Manchester United are on a post-season tour for the first time since 1986 when the team also ended up in Hong Kong and played in front of a mere 4,575. Sir Alex Ferguson became manager six months later and put a stop to them — though he always accepted the commercial need for United tours.

Before that, post-season tours were semi-regular from the end of the Second World War and United visited places unimaginable today, away for weeks and in conditions that would do more than raise eyebrows.

As the current team continue a tour that began with defeat, boos and an open-top bus, Andy Mitten looks back at United’s previous post-season tours, including an armed robber, an offer to move to Colombia, and the time they joined up with Spurs as “Tottman”.


Ireland, 1948

Following victory in the 1948 FA Cup final, Sir Matt Busby took his team on a mini-tour where they played a Bohemians XI (which included six Blackpool players who had taken on and lost to United in the cup final) at Dublin’s Dalymount Park in front of 37,500, with my great-uncle, winger Charlie Mitten, scoring the only goal in a 2-1 defeat.

United stayed in Dublin to play a Shelbourne XI, which included several guesting English Football League footballers, four days later, winning 4-3 in front of 25,000. United played Linfield at Belfast’s Windsor Park on the same tour, a 4-3 win. My grandfather gave me a copy of the match programme, which is worth hundreds.

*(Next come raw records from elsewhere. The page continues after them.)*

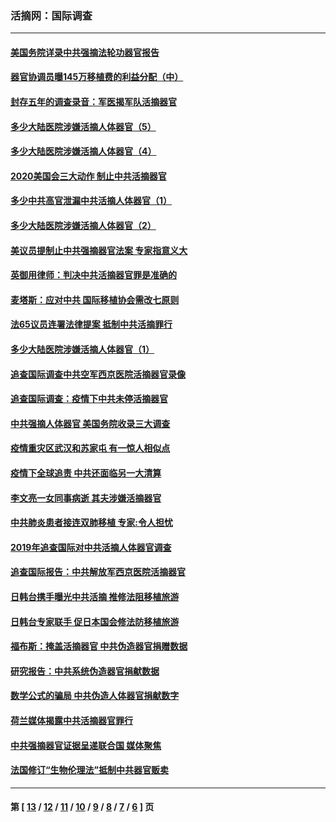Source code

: ### 活摘网：国际调查
---
#### [美国务院详录中共强摘法轮功器官报告](../../pages/nf5947/n12944519.md?05220430) 
#### [器官协调员曝145万移植费的利益分配（中）](../../pages/nf5947/n12894547.md?05220430) 
#### [封存五年的调查录音：军医揭军队活摘器官](../../pages/nf5947/n12798692.md?05220430) 
#### [多少大陆医院涉嫌活摘人体器官（5）](../../pages/nf5947/n12768383.md?05220430) 
#### [多少大陆医院涉嫌活摘人体器官（4）](../../pages/nf5947/n12664434.md?05220430) 
#### [2020美国会三大动作 制止中共活摘器官](../../pages/nf5947/n12682004.md?05220430) 
#### [多少中共高官泄漏中共活摘人体器官（1）](../../pages/nf5947/n12671234.md?05220430) 
#### [多少大陆医院涉嫌活摘人体器官（2）](../../pages/nf5947/n12655589.md?05220430) 
#### [美议员提制止中共强摘器官法案 专家指意义大](../../pages/nf5947/n12630561.md?05220430) 
#### [英御用律师：判决中共活摘器官罪是准确的](../../pages/nf5947/n12580740.md?05220430) 
#### [麦塔斯：应对中共 国际移植协会需改七原则](../../pages/nf5947/n12514711.md?05220430) 
#### [法65议员连署法律提案 抵制中共活摘罪行](../../pages/nf5947/n12437047.md?05220430) 
#### [多少大陆医院涉嫌活摘人体器官（1）](../../pages/nf5947/n12414284.md?05220430) 
#### [追查国际调查中共空军西京医院活摘器官录像](../../pages/nf5947/n12348837.md?05220430) 
#### [追查国际调查：疫情下中共未停活摘器官](../../pages/nf5947/n12273415.md?05220430) 
#### [中共强摘人体器官 美国务院收录三大调查](../../pages/nf5947/n12181488.md?05220430) 
#### [疫情重灾区武汉和苏家屯 有一惊人相似点](../../pages/nf5947/n12150824.md?05220430) 
#### [疫情下全球追责 中共还面临另一大清算](../../pages/nf5947/n12070397.md?05220430) 
#### [李文亮一女同事病逝 其夫涉嫌活摘器官](../../pages/nf5947/n11957882.md?05220430) 
#### [中共肺炎患者接连双肺移植 专家:令人担忧](../../pages/nf5947/n11945516.md?05220430) 
#### [2019年追查国际对中共活摘人体器官调查](../../pages/nf5947/n11917733.md?05220430) 
#### [追查国际报告：中共解放军西京医院活摘器官](../../pages/nf5947/n11838359.md?05220430) 
#### [日韩台携手曝光中共活摘 推修法阻移植旅游](../../pages/nf5947/n11712046.md?05220430) 
#### [日韩台专家联手 促日本国会修法防移植旅游](../../pages/nf5947/n11708887.md?05220430) 
#### [福布斯：掩盖活摘器官 中共伪造器官捐赠数据](../../pages/nf5947/n11669316.md?05220430) 
#### [研究报告：中共系统伪造器官捐献数据](../../pages/nf5947/n11665366.md?05220430) 
#### [数学公式的骗局 中共伪造人体器官捐献数字](../../pages/nf5947/n11657738.md?05220430) 
#### [荷兰媒体揭露中共活摘器官罪行](../../pages/nf5947/n11574020.md?05220430) 
#### [中共强摘器官证据呈递联合国 媒体聚焦](../../pages/nf5947/n11546426.md?05220430) 
#### [法国修订“生物伦理法”抵制中共器官贩卖](../../pages/nf5947/n11545564.md?05220430) 

---
#### 第 [ [13](./13.md?05220430) / [12](./12.md?05220430) / [11](./11.md?05220430) / [10](./10.md?05220430) / [9](./9.md?05220430) / [8](./8.md?05220430) / [7](./7.md?05220430) / [6](./6.md?05220430) ] 页
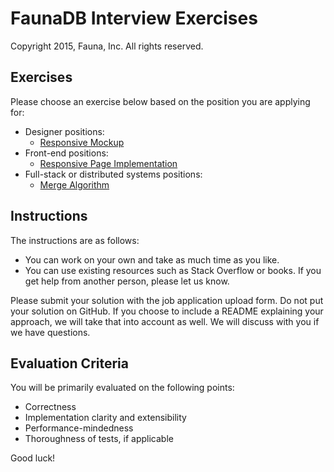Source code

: # FaunaDB Interview Exercises

Copyright 2015, Fauna, Inc. All rights reserved.

## Exercises

Please choose an exercise below based on the position you are applying for:

- Designer positions:
  - [Responsive Mockup](https://github.com/faunadb/exercises/blob/master/mock.md)
- Front-end positions:
  - [Responsive Page Implementation](https://github.com/faunadb/exercises/blob/master/app.md)
- Full-stack or distributed systems positions:
  - [Merge Algorithm](https://github.com/faunadb/exercises/blob/master/merge.md)

## Instructions

The instructions are as follows:

- You can work on your own and take as much time as you like.
- You can use existing resources such as Stack Overflow or books. If you get help from another person, please let us know.

Please submit your solution with the job application upload form. Do not put your solution on GitHub. If you choose to include a README explaining your approach, we will take that into account as well. We will discuss with you if we have questions.

## Evaluation Criteria

You will be primarily evaluated on the following points:

- Correctness
- Implementation clarity and extensibility
- Performance-mindedness
- Thoroughness of tests, if applicable

Good luck!

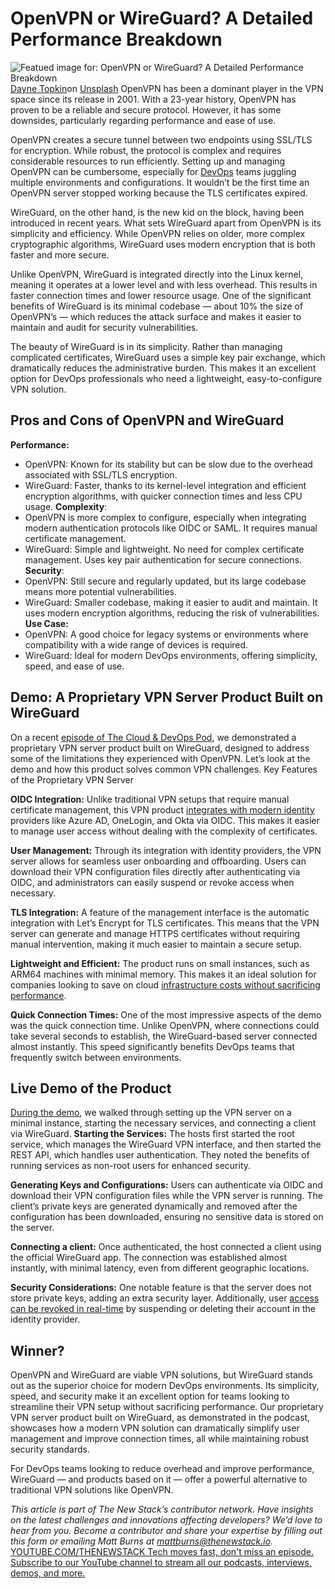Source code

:# OpenVPN or WireGuard? A Detailed Performance Breakdown
![Featued image for: OpenVPN or WireGuard? A Detailed Performance Breakdown](https://cdn.thenewstack.io/media/2024/11/0b44e284-dayne-topkin-u5zt-hoocrm-unsplash-1024x683.jpg)
[Dayne Topkin](https://unsplash.com/@dtopkin1?utm_content=creditCopyText&utm_medium=referral&utm_source=unsplash)on
[Unsplash](https://unsplash.com/photos/private-signage-door-u5Zt-HoocrM?utm_content=creditCopyText&utm_medium=referral&utm_source=unsplash)
OpenVPN has been a dominant player in the VPN space since its release in 2001. With a 23-year history, OpenVPN has proven to be a reliable and secure protocol. However, it has some downsides, particularly regarding performance and ease of use.

OpenVPN creates a secure tunnel between two endpoints using SSL/TLS for encryption. While robust, the protocol is complex and requires considerable resources to run efficiently. Setting up and managing OpenVPN can be cumbersome, especially for [DevOps](https://thenewstack.io/devops/) teams juggling multiple environments and configurations. It wouldn’t be the first time an OpenVPN server stopped working because the TLS certificates expired.

WireGuard, on the other hand, is the new kid on the block, having been introduced in recent years. What sets WireGuard apart from OpenVPN is its simplicity and efficiency. While OpenVPN relies on older, more complex cryptographic algorithms, WireGuard uses modern encryption that is both faster and more secure.

Unlike OpenVPN, WireGuard is integrated directly into the Linux kernel, meaning it operates at a lower level and with less overhead. This results in faster connection times and lower resource usage. One of the significant benefits of WireGuard is its minimal codebase — about 10% the size of OpenVPN’s — which reduces the attack surface and makes it easier to maintain and audit for security vulnerabilities.

The beauty of WireGuard is in its simplicity. Rather than managing complicated certificates, WireGuard uses a simple key pair exchange, which dramatically reduces the administrative burden. This makes it an excellent option for DevOps professionals who need a lightweight, easy-to-configure VPN solution.

## Pros and Cons of OpenVPN and WireGuard
**Performance:**
- OpenVPN: Known for its stability but can be slow due to the overhead associated with SSL/TLS encryption.
- WireGuard: Faster, thanks to its kernel-level integration and efficient encryption algorithms, with quicker connection times and less CPU usage.
**Complexity**:
- OpenVPN is more complex to configure, especially when integrating modern authentication protocols like OIDC or SAML. It requires manual certificate management.
- WireGuard: Simple and lightweight. No need for complex certificate management. Uses key pair authentication for secure connections.
**Security**:
- OpenVPN: Still secure and regularly updated, but its large codebase means more potential vulnerabilities.
- WireGuard: Smaller codebase, making it easier to audit and maintain. It uses modern encryption algorithms, reducing the risk of vulnerabilities.
**Use Case:**
- OpenVPN: A good choice for legacy systems or environments where compatibility with a wide range of devices is required.
- WireGuard: Ideal for modern DevOps environments, offering simplicity, speed, and ease of use.
## Demo: A Proprietary VPN Server Product Built on WireGuard
On a recent [episode of The Cloud & DevOps Pod](https://youtu.be/uWVpYP8FeUE), we demonstrated a proprietary VPN server product built on WireGuard, designed to address some of the limitations they experienced with OpenVPN. Let’s look at the demo and how this product solves common VPN challenges. Key Features of the Proprietary VPN Server

**OIDC Integration:**
Unlike traditional VPN setups that require manual certificate management, this VPN product [integrates with modern identity](https://thenewstack.io/essentials-for-integrating-identity/) providers like Azure AD, OneLogin, and Okta via OIDC. This makes it easier to manage user access without dealing with the complexity of certificates.

**User Management:**
Through its integration with identity providers, the VPN server allows for seamless user onboarding and offboarding. Users can download their VPN configuration files directly after authenticating via OIDC, and administrators can easily suspend or revoke access when necessary.

**TLS Integration:**
A feature of the management interface is the automatic integration with Let’s Encrypt for TLS certificates. This means that the VPN server can generate and manage HTTPS certificates without requiring manual intervention, making it much easier to maintain a secure setup.

**Lightweight and Efficient:**
The product runs on small instances, such as ARM64 machines with minimal memory. This makes it an ideal solution for companies looking to save on cloud [infrastructure costs without sacrificing performance](https://thenewstack.io/improving-price-performance-lowers-infrastructure-costs/).

**Quick Connection Times:**
One of the most impressive aspects of the demo was the quick connection time. Unlike OpenVPN, where connections could take several seconds to establish, the WireGuard-based server connected almost instantly. This speed significantly benefits DevOps teams that frequently switch between environments.

## Live Demo of the Product
[During the demo](https://youtu.be/HDXKMhIYaiI), we walked through setting up the VPN server on a minimal instance, starting the necessary services, and connecting a client via WireGuard.
**Starting the Services:**
The hosts first started the root service, which manages the WireGuard VPN interface, and then started the REST API, which handles user authentication. They noted the benefits of running services as non-root users for enhanced security.

**Generating Keys and Configurations:**
Users can authenticate via OIDC and download their VPN configuration files while the VPN server is running. The client’s private keys are generated dynamically and removed after the configuration has been downloaded, ensuring no sensitive data is stored on the server.

**Connecting a client:**
Once authenticated, the host connected a client using the official WireGuard app. The connection was established almost instantly, with minimal latency, even from different geographic locations.

**Security Considerations:**
One notable feature is that the server does not store private keys, adding an extra security layer. Additionally, user [access can be revoked in real-time](https://thenewstack.io/change-data-capture-for-real-time-access-to-backend-databases/) by suspending or deleting their account in the identity provider.

## Winner?
OpenVPN and WireGuard are viable VPN solutions, but WireGuard stands out as the superior choice for modern DevOps environments. Its simplicity, speed, and security make it an excellent option for teams looking to streamline their VPN setup without sacrificing performance. Our proprietary VPN server product built on WireGuard, as demonstrated in the podcast, showcases how a modern VPN solution can dramatically simplify user management and improve connection times, all while maintaining robust security standards.

For DevOps teams looking to reduce overhead and improve performance, WireGuard — and products based on it — offer a powerful alternative to traditional VPN solutions like OpenVPN.

*This article is part of The New Stack’s contributor network. Have insights on the latest challenges and innovations affecting developers? We’d love to hear from you. Become a contributor and share your expertise by filling out this form or emailing Matt Burns at mattburns@thenewstack.io.*
[
YOUTUBE.COM/THENEWSTACK
Tech moves fast, don't miss an episode. Subscribe to our YouTube
channel to stream all our podcasts, interviews, demos, and more.
](https://youtube.com/thenewstack?sub_confirmation=1)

United went back to Ireland after the following season. The club have always been popular in Ireland and have played several post-season games there over the years.


United States and Canada, May and June, 1950

United have toured the U.S. multiple times, playing to huge crowds. The training facilities, security, opposition, match fees and organisation appeal and the team will return in July, but it’s a far cry from United’s first visit in 1950.

The players sailed to New York on the Queen Mary for a mammoth post-season tour, travelling tourist class and causing excitement among admiring passengers. However, the glamour faded soon after the team docked in Manhattan. Results were poor and the travelling, mostly by train, wore the team out. Expenses of $5 a day had to be spent on meals, denying the players the opportunity to spend their hard-earned money in this consumer paradise.

United played in Chicago, Toronto, Montreal, St. Louis, Massachusetts, Randall’s Island in New York, New Jersey and Los Angeles. There were highlights, notably meeting actor Clark Gable in Hollywood’s MGM studios.


Actor Clark Gable pictured in 1952 (Allan/Daily Express/Hulton Archive/Getty Images)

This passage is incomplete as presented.